Can we use drills in real and meaningful contexts? Is there a way to avoid rote repetition?
I recently took an online course designed by Diane Larson-Freeman, in which it was suggested that role plays involving creative automatization can be very effective. In these, students repeat the same sentence a few times, but they do so in contexts which would require that repetition in real life. In other words, the repetition is “psychologically authentic“ — the situations call for “natural repetition.”
At one point, students are practicing the structure something needs V-ing, and they have to repeat the sentence My washing machine needs fixing a few times during a call to an appliance store because the call keeps getting transferred to different departments of the store. I guess that’s something like an instance of “the run around.”
I found the idea quite interesting and have created a few role-play situations that generate a need for “natural” repetition. Here are a couple of scenarios I came up with which can be transformed into role-plays incorporating psychologically authentic repetition. Both focus on the causative have.
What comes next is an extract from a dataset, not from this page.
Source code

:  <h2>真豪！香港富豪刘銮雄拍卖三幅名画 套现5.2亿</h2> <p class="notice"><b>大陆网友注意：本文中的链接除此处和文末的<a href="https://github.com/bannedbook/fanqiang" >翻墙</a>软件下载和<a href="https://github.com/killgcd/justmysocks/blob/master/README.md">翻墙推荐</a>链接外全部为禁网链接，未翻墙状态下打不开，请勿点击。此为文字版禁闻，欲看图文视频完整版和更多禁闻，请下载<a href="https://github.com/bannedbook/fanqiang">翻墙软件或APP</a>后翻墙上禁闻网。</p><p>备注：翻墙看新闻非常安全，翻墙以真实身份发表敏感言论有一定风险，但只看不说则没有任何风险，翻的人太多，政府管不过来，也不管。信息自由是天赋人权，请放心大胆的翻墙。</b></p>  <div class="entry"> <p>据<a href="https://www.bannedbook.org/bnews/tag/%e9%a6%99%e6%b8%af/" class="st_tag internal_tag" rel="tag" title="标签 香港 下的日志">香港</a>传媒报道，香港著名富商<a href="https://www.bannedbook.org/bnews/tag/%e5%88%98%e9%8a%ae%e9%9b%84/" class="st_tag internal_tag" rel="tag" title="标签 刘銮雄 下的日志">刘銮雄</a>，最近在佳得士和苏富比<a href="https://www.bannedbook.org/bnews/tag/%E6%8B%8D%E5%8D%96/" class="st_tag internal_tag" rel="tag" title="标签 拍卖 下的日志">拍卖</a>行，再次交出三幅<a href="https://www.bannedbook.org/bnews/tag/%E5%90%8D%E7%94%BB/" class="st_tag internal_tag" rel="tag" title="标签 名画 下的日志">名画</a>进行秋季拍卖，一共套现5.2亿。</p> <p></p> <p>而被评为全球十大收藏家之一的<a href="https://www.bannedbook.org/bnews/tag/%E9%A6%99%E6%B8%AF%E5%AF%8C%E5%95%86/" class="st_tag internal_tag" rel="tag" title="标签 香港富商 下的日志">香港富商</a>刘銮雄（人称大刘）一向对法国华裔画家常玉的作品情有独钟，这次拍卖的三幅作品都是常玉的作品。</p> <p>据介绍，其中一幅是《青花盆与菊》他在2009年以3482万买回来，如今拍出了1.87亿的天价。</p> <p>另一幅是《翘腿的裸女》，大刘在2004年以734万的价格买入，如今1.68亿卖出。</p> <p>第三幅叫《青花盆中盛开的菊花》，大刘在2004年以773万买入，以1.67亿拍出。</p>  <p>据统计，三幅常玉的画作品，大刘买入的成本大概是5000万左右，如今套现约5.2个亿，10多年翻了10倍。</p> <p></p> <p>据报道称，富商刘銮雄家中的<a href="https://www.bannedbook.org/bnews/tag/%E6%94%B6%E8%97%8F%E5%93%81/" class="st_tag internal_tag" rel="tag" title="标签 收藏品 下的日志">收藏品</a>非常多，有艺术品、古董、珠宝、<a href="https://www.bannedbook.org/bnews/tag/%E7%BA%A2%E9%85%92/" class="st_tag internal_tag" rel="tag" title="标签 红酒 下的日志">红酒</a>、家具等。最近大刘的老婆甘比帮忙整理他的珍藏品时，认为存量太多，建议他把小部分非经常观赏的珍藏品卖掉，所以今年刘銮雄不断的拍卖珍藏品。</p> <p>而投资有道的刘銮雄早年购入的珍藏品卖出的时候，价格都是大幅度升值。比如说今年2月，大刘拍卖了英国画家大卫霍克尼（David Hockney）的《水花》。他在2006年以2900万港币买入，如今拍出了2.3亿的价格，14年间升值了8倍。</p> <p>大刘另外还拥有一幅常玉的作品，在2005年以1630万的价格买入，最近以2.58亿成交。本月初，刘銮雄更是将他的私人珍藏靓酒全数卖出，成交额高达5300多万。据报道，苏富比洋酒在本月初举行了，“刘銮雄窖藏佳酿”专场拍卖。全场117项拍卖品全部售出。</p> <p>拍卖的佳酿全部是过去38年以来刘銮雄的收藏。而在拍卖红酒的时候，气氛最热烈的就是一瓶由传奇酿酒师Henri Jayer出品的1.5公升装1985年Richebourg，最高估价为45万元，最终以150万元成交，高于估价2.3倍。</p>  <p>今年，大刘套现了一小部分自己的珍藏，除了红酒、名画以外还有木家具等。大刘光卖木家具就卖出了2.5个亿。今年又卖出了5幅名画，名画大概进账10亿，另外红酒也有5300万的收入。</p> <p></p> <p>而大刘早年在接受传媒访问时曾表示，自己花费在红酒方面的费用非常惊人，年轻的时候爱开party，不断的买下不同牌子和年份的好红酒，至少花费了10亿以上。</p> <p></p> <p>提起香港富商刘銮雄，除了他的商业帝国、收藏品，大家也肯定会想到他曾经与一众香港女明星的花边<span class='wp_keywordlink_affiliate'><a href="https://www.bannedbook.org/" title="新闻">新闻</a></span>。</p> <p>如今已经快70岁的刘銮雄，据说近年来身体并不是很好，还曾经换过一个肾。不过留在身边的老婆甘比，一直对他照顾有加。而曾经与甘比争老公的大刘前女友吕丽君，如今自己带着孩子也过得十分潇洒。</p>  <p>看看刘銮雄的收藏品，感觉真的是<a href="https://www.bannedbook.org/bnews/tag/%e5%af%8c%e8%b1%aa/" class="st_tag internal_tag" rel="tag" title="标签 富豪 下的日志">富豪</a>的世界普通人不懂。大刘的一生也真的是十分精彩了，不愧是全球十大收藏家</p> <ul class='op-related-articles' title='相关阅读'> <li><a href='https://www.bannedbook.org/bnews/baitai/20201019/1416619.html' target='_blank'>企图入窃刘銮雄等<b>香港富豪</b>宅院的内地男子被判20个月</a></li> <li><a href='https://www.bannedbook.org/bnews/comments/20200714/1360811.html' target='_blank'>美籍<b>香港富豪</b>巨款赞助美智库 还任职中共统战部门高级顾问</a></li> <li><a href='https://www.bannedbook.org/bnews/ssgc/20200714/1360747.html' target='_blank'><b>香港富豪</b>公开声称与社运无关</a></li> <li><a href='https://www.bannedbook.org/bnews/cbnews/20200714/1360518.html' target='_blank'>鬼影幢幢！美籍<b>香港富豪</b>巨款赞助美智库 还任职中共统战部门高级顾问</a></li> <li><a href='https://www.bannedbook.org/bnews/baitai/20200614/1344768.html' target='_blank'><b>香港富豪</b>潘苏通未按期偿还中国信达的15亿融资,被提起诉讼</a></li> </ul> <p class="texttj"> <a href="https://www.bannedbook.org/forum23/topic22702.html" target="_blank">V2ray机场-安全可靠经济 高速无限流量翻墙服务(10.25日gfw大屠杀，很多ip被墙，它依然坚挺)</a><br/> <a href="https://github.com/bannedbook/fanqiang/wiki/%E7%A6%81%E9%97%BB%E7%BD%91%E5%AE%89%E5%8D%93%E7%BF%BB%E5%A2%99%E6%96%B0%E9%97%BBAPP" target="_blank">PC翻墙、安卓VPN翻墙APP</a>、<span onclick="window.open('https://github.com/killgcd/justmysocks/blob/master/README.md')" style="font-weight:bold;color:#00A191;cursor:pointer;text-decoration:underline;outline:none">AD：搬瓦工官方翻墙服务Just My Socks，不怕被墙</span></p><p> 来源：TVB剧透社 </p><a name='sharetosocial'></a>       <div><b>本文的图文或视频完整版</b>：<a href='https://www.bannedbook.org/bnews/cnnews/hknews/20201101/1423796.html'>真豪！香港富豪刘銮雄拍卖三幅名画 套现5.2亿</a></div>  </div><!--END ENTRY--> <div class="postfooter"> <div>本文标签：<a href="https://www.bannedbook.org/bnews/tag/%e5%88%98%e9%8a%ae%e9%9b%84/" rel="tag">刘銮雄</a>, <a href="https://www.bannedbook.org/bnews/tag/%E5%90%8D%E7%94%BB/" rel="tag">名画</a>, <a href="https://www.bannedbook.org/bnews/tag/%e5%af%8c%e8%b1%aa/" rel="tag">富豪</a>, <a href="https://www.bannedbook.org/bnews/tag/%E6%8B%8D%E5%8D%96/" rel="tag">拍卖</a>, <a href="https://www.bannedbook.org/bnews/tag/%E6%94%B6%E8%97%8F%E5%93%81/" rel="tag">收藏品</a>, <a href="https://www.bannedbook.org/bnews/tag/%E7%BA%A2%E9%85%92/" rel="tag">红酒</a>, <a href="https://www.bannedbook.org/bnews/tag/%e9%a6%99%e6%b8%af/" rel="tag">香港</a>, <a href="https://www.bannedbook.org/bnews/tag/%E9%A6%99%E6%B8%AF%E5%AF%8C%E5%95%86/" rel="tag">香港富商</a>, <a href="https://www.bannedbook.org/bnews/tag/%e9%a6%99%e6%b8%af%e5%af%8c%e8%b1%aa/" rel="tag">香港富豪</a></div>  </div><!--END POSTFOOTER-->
Activity 1: This Room Looks Different
The student has had his or her apartment redecorated and is having a party. Guests are pouring in and they notice the changes. One guest says, “This room looks different,” and the student may respond, “Yes, I’ve had the walls painted.” Another guest arrives and says, “Wow, this room looks great!” to which the student may again say, “Yes, I’ve had the walls painted.” Knock… knock… Who’s there? Another guest? Great! (The more guests the better for the student learning the new structure!)
Activity 2: You Look Different
The student has changed something about his or her appearance and goes to work the next day. One co-worker comments, “You look different today,” and the student may respond, “I had my hair cut yesterday.” Another employee notices a change in the student’s hair color and says, “Your hair seems darker,” to which the student may reply, “Yes, I had my hair dyed chocolate brown yesterday.” Of course, if the student has had a complete make-over, this could go on for some time!
In these activities, the new structure is repeated out of necessity in a “psychologically authentic” context. It feels natural. There is a “legitimate” reason for a student to repeat the same sentence a few times. It appears to be a good way to practice structures which are genuinely new to students, and could precede activities which allow for greater variation in responses.
I’d love to hear from those of you who have used this method and those who’d be interested in sharing role-plays aimed at giving students chances to repeat new structures in contexts which require repetition naturally. Anyone ever practiced past tense forms using role-plays that involve meaningful repetition?